On comprend dès lors les raisons pour lesquelles le secrétaire général du Hezbollah Hassan Nasrallah avait récemment annoncé que sa formation va soutenir des listes dans les régions où elle n’a aucune présence physique. Toute voix perdue par le CPL au profit des FL est préjudiciable pour cette formation.

Les réunions se multiplient ainsi entre les deux courants alliés dans le but de choisir des candidats et de former des listes susceptibles de limiter autant que possible les pertes électorales aounistes. Pour le Hezbollah, il est important que le bloc du CPL ne tombe pas à moins de 19 députés. Le parti fondé par Michel Aoun croit qu’il lui est possible d’obtenir ce nombre alors que ses adversaires lui attribuent un maximum de 14 députés.

Le CPL et le Hezbollah vont se présenter au scrutin de mai sur des listes électorales communes dans la plupart des circonscriptions. Dans d’autres ils seront sur deux listes différentes, mais sur base d’une coordination claire autour de la répartition des voix, dans le but de garantir la victoire du plus grand nombre de candidats aounistes.

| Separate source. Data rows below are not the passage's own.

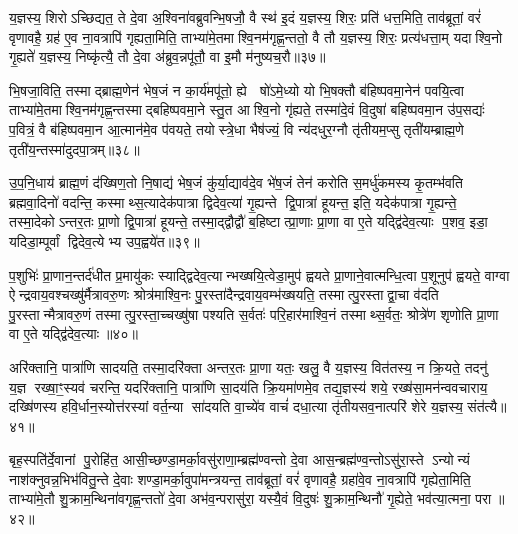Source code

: {\anuvakamend[{ए॒ष चैन्द्रवाय॒वो द्वाविꣳ॑शतिश्च॥८॥}]}

य॒ज्ञस्य॒ शिरोऽच्छिद्यत॒ ते दे॒वा अ॒श्विना॑वब्रुवन्भि॒षजौ॒ वै स्थ॑ इ॒दं य॒ज्ञस्य॒ शिरः॒ प्रति॑ धत्त॒मिति॒ ताव॑ब्रूतां॒ वरं॑ वृणावहै॒ ग्रह॑ ए॒व ना॒वत्रापि॑ गृह्यता॒मिति॒ ताभ्या॑मे॒तमाश्वि॒नम॑गृह्ण॒न्ततो॒ वै तौ य॒ज्ञस्य॒ शिरः॒ प्रत्य॑धत्ता॒म् यदाश्वि॒नो गृ॒ह्यते॑ य॒ज्ञस्य॒ निष्कृ॑त्यै॒ तौ दे॒वा अ॑ब्रुव॒न्नपू॑तौ॒ वा इ॒मौ म॑नुष्यच॒रौ॥३७॥

भि॒षजा॒विति॒ तस्माद्ब्राह्म॒णेन॑ भेष॒जं न का॒र्य॑मपू॑तो॒ ह्ये  षो॑ऽमे॒ध्यो यो भि॒षक्तौ ब॑हिष्पवमा॒नेन॑ पवयि॒त्वा ताभ्या॑मे॒तमाश्वि॒नम॑गृह्ण॒न्तस्माद्बहिष्पवमा॒ने स्तु॒त आश्वि॒नो गृ॑ह्यते॒ तस्मा॑दे॒वं वि॒दुषा॑ बहिष्पवमा॒न उ॑प॒सद्यः॑ प॒वित्रं॒ वै ब॑हिष्पवमा॒न आ॒त्मान॑मे॒व प॑वयते॒ तयोस्त्रे॒धा भैष॑ज्यं॒ वि न्य॑दधुर॒ग्नौ तृ॑तीयम॒प्सु तृती॑यम्ब्राह्म॒णे तृती॑य॒न्तस्मा॑दुदपा॒त्रम्॥३८॥

उ॒प॒नि॒धाय॑ ब्राह्म॒णं द॑ख्षिण॒तो नि॒षाद्य॑ भेष॒जं कु॑र्या॒द्याव॑दे॒व भे॑ष॒जं तेन॑ करोति स॒मर्धु॑कमस्य कृ॒तम्भ॑वति ब्रह्मवा॒दिनो॑ वदन्ति॒ कस्माथ्स॒त्यादेक॑पात्रा द्विदेव॒त्या॑ गृ॒ह्यन्ते द्वि॒पात्रा॑ हूयन्त॒ इति॒ यदेक॑पात्रा गृ॒ह्यन्ते॒ तस्मा॒देकोऽन्तर॒तः प्रा॒णो द्वि॒पात्रा॑ हूयन्ते॒ तस्मा॒द्द्वौद्वौ॑ ब॒हिष्टात्प्रा॒णाः प्रा॒णा वा ए॒ते यद्द्वि॑देव॒त्याः प॒शव॒ इडा॒ यदिडा॒म्पूर्वां द्विदेव॒त्येभ्य उप॒ह्वये॑त॥३९॥

प॒शुभिः॑ प्रा॒णान॒न्तर्द॑धीत प्र॒मायु॑कः स्याद्द्विदेव॒त्यान्भख्षयि॒त्वेडा॒मुप॑ ह्वयते प्रा॒णाने॒वात्मन्धि॒त्वा प॒शूनुप॑ ह्वयते॒ वाग्वा ऐन्द्रवाय॒वश्चख्षु॑र्मैत्रावरु॒णः श्रोत्र॑माश्वि॒नः पु॒रस्ता॑दैन्द्रवाय॒वम्भ॑ख्षयति॒ तस्मात्पु॒रस्ताद्वा॒चा व॑दति पु॒रस्तान्मैत्रावरु॒णं तस्मात्पु॒रस्ता॒च्चख्षु॑षा पश्यति स॒र्वतः॑ परि॒हार॑माश्वि॒नं तस्माथ्स॒र्वतः॒ श्रोत्रे॑ण शृणोति प्रा॒णा वा ए॒ते यद्द्वि॑देव॒त्याः॥४०॥

अरि॑क्तानि॒ पात्रा॑णि सादयति॒ तस्मा॒दरि॑क्ता अन्तर॒तः प्रा॒णा यतः॒ खलु॒ वै य॒ज्ञस्य॒ वित॑तस्य॒ न क्रि॒यते॒ तदनु॑ य॒ज्ञ रख्षा॒ꣳ॒स्यव॑ चरन्ति॒ यदरि॑क्तानि॒ पात्रा॑णि सा॒दय॑ति क्रि॒यमा॑णमे॒व तद्य॒ज्ञस्य॑ शये॒ रख्ष॑सा॒मन॑न्ववचाराय॒ दख्षि॑णस्य हवि॒र्धान॒स्योत्त॑रस्यां वर्त॒न्या सा॑दयति वा॒च्ये॑व वाचं॑ दधा॒त्या तृ॑तीयसव॒नात्परि॑ शेरे य॒ज्ञस्य॒ संत॑त्यै॥४१॥

{\anuvakamend[{म॒नु॒ष्य॒च॒रावु॑दपा॒त्रमु॑प॒ह्वये॑त द्विदेव॒त्याः षट्च॑त्वारिशच्च॥९॥}]}

बृह॒स्पति॑र्दे॒वानां पु॒रोहि॑त॒ आसी॒च्छण्डा॒मर्का॒वसु॑राणा॒म्ब्रह्म॑ण्वन्तो दे॒वा आस॒न्ब्रह्म॑ण्व॒न्तोऽसु॑रा॒स्ते ऽन्योन्यं नाश॑क्नुवन्न॒भिभ॑वितु॒न्ते दे॒वाः शण्डा॒मर्का॒वुपा॑मन्त्रयन्त॒ ताव॑ब्रूतां॒ वरं॑ वृणावहै॒ ग्रहा॑वे॒व ना॒वत्रापि॑ गृह्येता॒मिति॒ ताभ्या॑मे॒तौ शु॒क्राम॒न्थिना॑वगृह्ण॒न्ततो॑ दे॒वा अभ॑व॒न्परासु॑रा॒ यस्यै॒वं वि॒दुषः॑ शु॒क्राम॒न्थिनौ॑ गृ॒ह्येते॒ भव॑त्या॒त्मना॒ परा॥४२॥

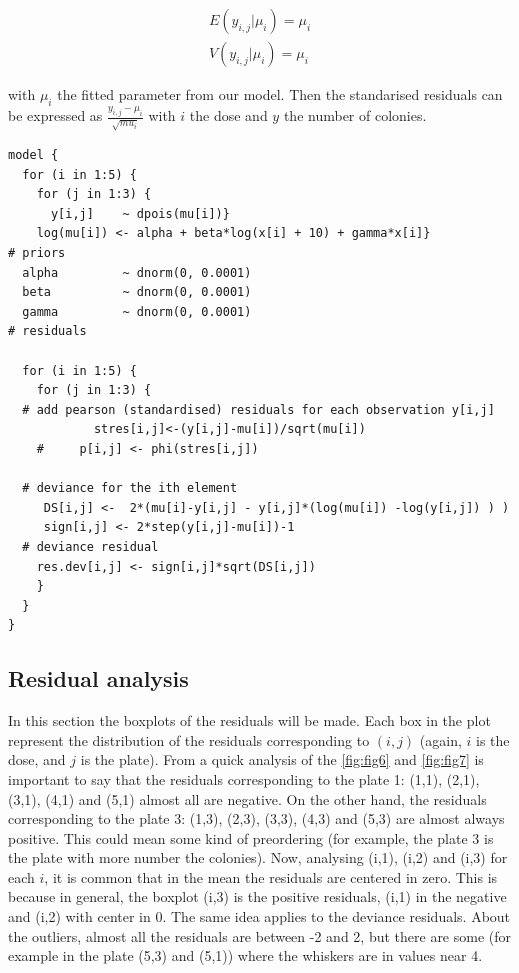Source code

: \documentclass{article}
\begin{document}
\begin{equation}
\begin{aligned}
E(y_{i,j}| \mu_i) = \mu_i \\
V(y_{i,j}| \mu_i) = \mu_i
\end{aligned}
\end{equation}

with $\mu_i$ the fitted parameter from our model. Then the standarised residuals can be expressed as $\frac{y_{i,j}-\mu_i}{\sqrt{mu_i}}$ with $i$ the dose and $y$ the number of colonies.

\newpage
\begin{lstlisting}[frame=single]
model {
  for (i in 1:5) {
    for (j in 1:3) {
      y[i,j]    ~ dpois(mu[i])}
    log(mu[i]) <- alpha + beta*log(x[i] + 10) + gamma*x[i]}
# priors
  alpha         ~ dnorm(0, 0.0001)
  beta          ~ dnorm(0, 0.0001)
  gamma         ~ dnorm(0, 0.0001)
# residuals 
   
  for (i in 1:5) {
    for (j in 1:3) {
  # add pearson (standardised) residuals for each observation y[i,j]
			stres[i,j]<-(y[i,j]-mu[i])/sqrt(mu[i])
	#	  p[i,j] <- phi(stres[i,j])
		
  # deviance for the ith element
     DS[i,j] <-  2*(mu[i]-y[i,j] - y[i,j]*(log(mu[i]) -log(y[i,j]) ) )
     sign[i,j] <- 2*step(y[i,j]-mu[i])-1 
  # deviance residual  
    res.dev[i,j] <- sign[i,j]*sqrt(DS[i,j])
    }
  }     
}
\end{lstlisting}

\subsection{Residual analysis}

In this section the boxplots of the residuals will be made. Each box in the plot represent the distribution of the residuals corresponding to $(i,j)$ (again, $i$ is the dose, and $j$ is the plate). From a quick analysis of the \cref{fig:fig6} and \cref{fig:fig7} is important to say that the residuals corresponding to the plate 1: (1,1), (2,1), (3,1), (4,1) and (5,1) almost  all are negative. On the other hand, the residuals corresponding to the plate 3: (1,3), (2,3), (3,3), (4,3) and (5,3) are almost always positive. This could mean some kind of preordering (for example, the plate 3 is the plate with more number the colonies).  Now, analysing (i,1), (i,2) and (i,3) for each $i$, it is common that in the mean the residuals are centered in zero. This is because in general, the boxplot (i,3) is the positive residuals, (i,1) in the negative and (i,2) with center in 0. The same idea applies to the deviance residuals. About the outliers, almost all the residuals are between -2 and 2, but there are some (for example in the plate (5,3) and (5,1)) where the whiskers are in values near 4.
\end{document}
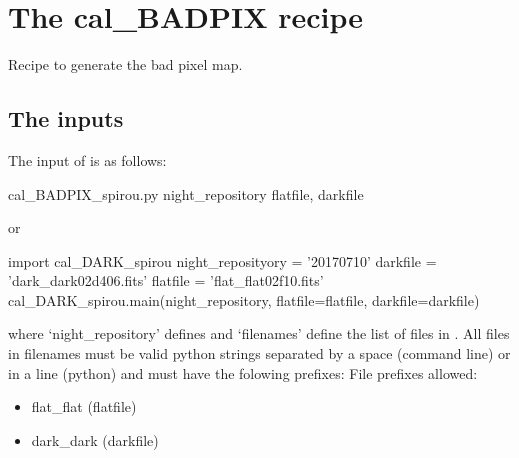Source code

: \clearpage
\newpage
\section{The cal\_BADPIX recipe}
\label{ch:the_recipes:cal_BADPIX_spirou}

Recipe to generate the bad pixel map. \\

\subsection{The inputs}
The input of \calbadpix is as follows:
\begin{cmdbox}
cal_BADPIX_spirou.py  night_repository  flatfile, darkfile
\end{cmdbox}
\noindent or
\begin{pythonbox}
import cal_DARK_spirou
night_reposityory = '20170710'
darkfile = 'dark_dark02d406.fits'
flatfile = 'flat_flat02f10.fits'
cal_DARK_spirou.main(night_repository, flatfile=flatfile, darkfile=darkfile)
\end{pythonbox}

\noindent where `night\_repository' defines \argnightname and `filenames' define the list of files in \argfilenames. All files in filenames must be valid python strings separated by a space (command line) or in a line (python) and must have the folowing prefixes:
\noindent File prefixes allowed:
\begin{itemize}
	\item flat\_flat (flatfile)
	\item dark\_dark (darkfile)
\end{itemize}




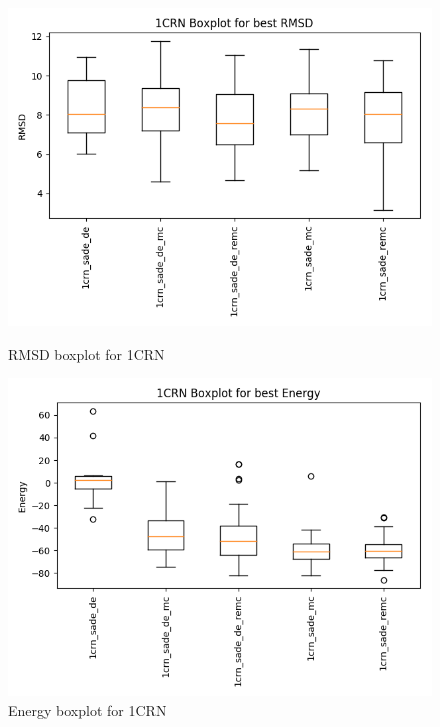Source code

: \begin{figure}[ht]
    \begin{minipage}[b]{0.45\linewidth}
        \centering
        \includegraphics[width=\textwidth]{Figuras/boxplots/1crn_rmsd_boxplot.png}
        \caption{RMSD boxplot for 1CRN}
        \label{fig:1crn-rmsd-boxplot}
    \end{minipage}
    \hspace{0.5cm}
    \begin{minipage}[b]{0.45\linewidth}
        \centering
        \includegraphics[width=\textwidth]{Figuras/boxplots/1crn_energy_boxplot.png}
        \caption{Energy boxplot for 1CRN}
        \label{fig:1crn-energy-boxplot}
    \end{minipage}
\end{figure}

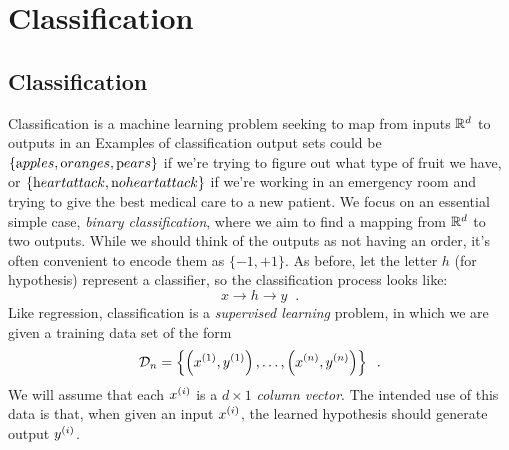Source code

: \chapter{Classification}
\label{chap-classification}

\section{Classification}

Classification is a machine learning problem seeking to map from
inputs $\mathbb{R}^d$ to outputs in an 
Examples of classification output sets could be $\{{\text apples}, {\text oranges}, {\text pears}\}$ if we're
trying to figure out what type of fruit we have, or
$\{{\text heart attack}, {\text no heart attack}\}$ if we're working in an emergency
room and trying to give the best medical care to a new patient.
We focus on an essential simple
case, {\em binary classification}, where we aim to find a mapping from $\mathbb{R}^d$ to
two outputs. 
While we should think of the outputs as not having an order, it's
often convenient to encode them as $\{-1, +1\}$.  As before, let the letter $h$ (for
hypothesis) represent a classifier, so the classification process
looks like:
$$ x \rightarrow \boxed{h} \rightarrow y \;\;.$$
%
%
Like regression, classification is a {\em{supervised learning}} problem, in which we
are given a training data set of the form
\[ {\cal D}_n = \left\{\left(x^{(1)}, y^{(1)}\right), \dots, \left(x^{(n)},
  y^{(n)}\right)\right\} \;\;.\]
We will assume that each $x^{(i)}$ is a $d \times 1$ {\em column
    vector}. The intended use of this data is that, when given an input
$x^{(i)}$, the learned hypothesis should generate output
$y^{(i)}$.

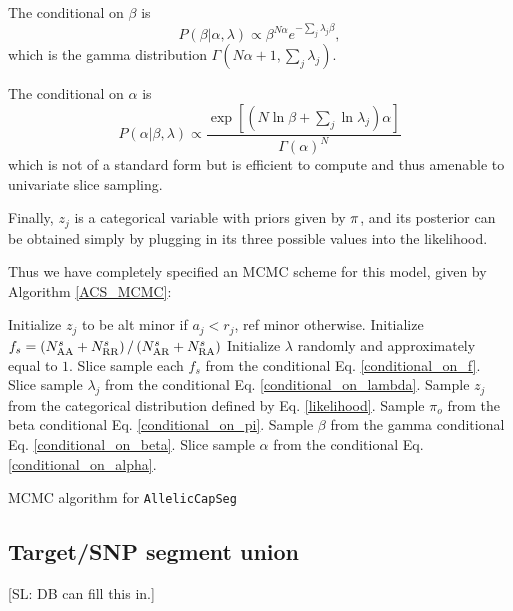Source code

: \documentclass[nofootinbib,amssymb,amsmath]{revtex4}
\newcommand{\ACS}{\texttt{AllelicCapSeg}}
\def\SL#1{{\color [rgb]{0,0,0.8} [SL: #1]}}
\begin{document}
The conditional on $\beta$ is
\begin{equation}
P(\beta | \alpha, \lambda) \propto \beta^{N \alpha} e^{- \sum_j \lambda_j \beta},
\label{conditional_on_beta}
\end{equation}
which is the gamma distribution $\Gamma(N \alpha + 1, \sum_j \lambda_j)$.

The conditional on $\alpha$ is
\begin{equation}
P(\alpha | \beta, \lambda) \propto \frac{\exp \left[ \left( N \ln \beta + \sum_j \ln \lambda_j \right) \alpha \right]}{\Gamma(\alpha)^N}
\label{conditional_on_alpha}
\end{equation}
which is not of a standard form but is efficient to compute and thus amenable to univariate slice sampling.

Finally, $z_j$ is a categorical variable with priors given by ${\rm \pi}$, and its posterior can be obtained simply by plugging in its three possible values into the likelihood.

Thus we have completely specified an MCMC scheme for this model, given by Algorithm \ref{ACS_MCMC}:

\begin{algorithm}
\begin{algorithmic}[1]
\State Initialize $z_j$ to be alt minor if $a_j  < r_j$, ref minor otherwise.
\State Initialize $f_s = \left( N^s_{\rm AA} + N^s_{\rm RR} \right) / \left(N^s_{\rm AR} + N^s_{\rm RA} \right)$
\State Initialize $\lambda$ randomly and approximately equal to $1$.
\Repeat
	\State Slice sample each $f_s$  from the conditional Eq. \ref{conditional_on_f}.
		\State Slice sample $\lambda_j$ from the conditional Eq. \ref{conditional_on_lambda}.
		\State Sample $z_j$ from the categorical distribution defined by Eq. \ref{likelihood}.
	\EndFor
	\State Sample $\pi_o$ from the beta conditional Eq. \ref{conditional_on_pi}.
	\State Sample $\beta$ from the gamma conditional Eq. \ref{conditional_on_beta}.
	\State Slice sample $\alpha$ from the conditional Eq. \ref{conditional_on_alpha}.
\end{algorithmic}
\caption{MCMC algorithm for \ACS}
\label{ACS_MCMC}
\end{algorithm}
\subsection{Target/SNP segment union} \label{targetsnp-segment-union}

\SL{DB can fill this in.}
\end{document}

Parallèlement à ces considérations électorales, le tandem Aoun-Bassil essaie de briser l’isolement politique du chef du CPL, frappé de sanctions internationales, et semble engagé dans des manœuvres visant à rapprocher le chef du CPL des capitales qui suivent de près le dossier libanais, notamment Washington. C’est dans ce contexte qu’on peut situer les concessions faites par le Liban dans le dossier des pourparlers indirects avec Israël au sujet de la délimitation des frontières maritimes, ainsi que la vive condamnation libanaise de l’offensive russe contre l’Ukraine, applaudie par l’Occident.

Un rapprochement sur lequel le CPL mise énormément, surtout si les négociations entre Téhéran et Washington aboutissent et si la donne change de ce fait dans la région. D’aucuns redoutent d’ailleurs qu’avec un accord sur le nucléaire, la pression sur le Hezbollah au Liban ne soit levée, ce qui aura pour effet direct de renflouer ses alliés, notamment Gebran Bassil qui deviendra ainsi, avec le chef des Marada, un des principaux candidats à la présidence de la République.

Mais on n’en est pas encore là. L’ancien député Farès Souhaid analyse la situation en expliquant à Ici Beyrouth que les développements en Ukraine et l’isolement du président russe, Vladimir Poutine, vont pousser l’Iran à adopter une attitude plus rationnelle vis-à-vis de l’Occident, d’autant que la hausse continue des prix des carburants à l’échelle internationale va favoriser un rapprochement entre les Etats-Unis et les Arabes.

Quoi qu’il en soit, en attendant que la situation dans la région se décante, le Hezbollah va soutenir à fond son allié chrétien aux législatives, estime Farès Souhaid pour qui un sauvetage du mandat Aoun est pratiquement impossible. "Gebran Bassil sera toujours présent sur la scène politique dans l’après-Aoun, mais sans pouvoir", estime-t-il.

Un ancien cadre CPL, Antoine Nasrallah, est du même avis. "Faute de pouvoir sauver son mandat, Michel Aoun essaie de sauver sa personne et celle de son héritier politique d’une chute fracassante mais inévitable", dit-il à Ici Beyrouth, en expliquant les causes de l’échec du sexennat par "un certain nombre de facteurs". Il cite principalement l’isolement dans lequel le courant aouniste s’est placé du fait de son alliance avec le Hezbollah, le conflit irano-saoudien du Yémen jusqu’au Liban, dans lequel la formation chiite s’est engagée avec l’impact qu’on sait sur le pays, sans compter l’échec de sa politique financière et économique, le sexennat n’ayant pas été en mesure de proposer une politique rationnelle pour régler les problèmes accumulés à ce niveau mais qui ont fini par lui éclater à la figure.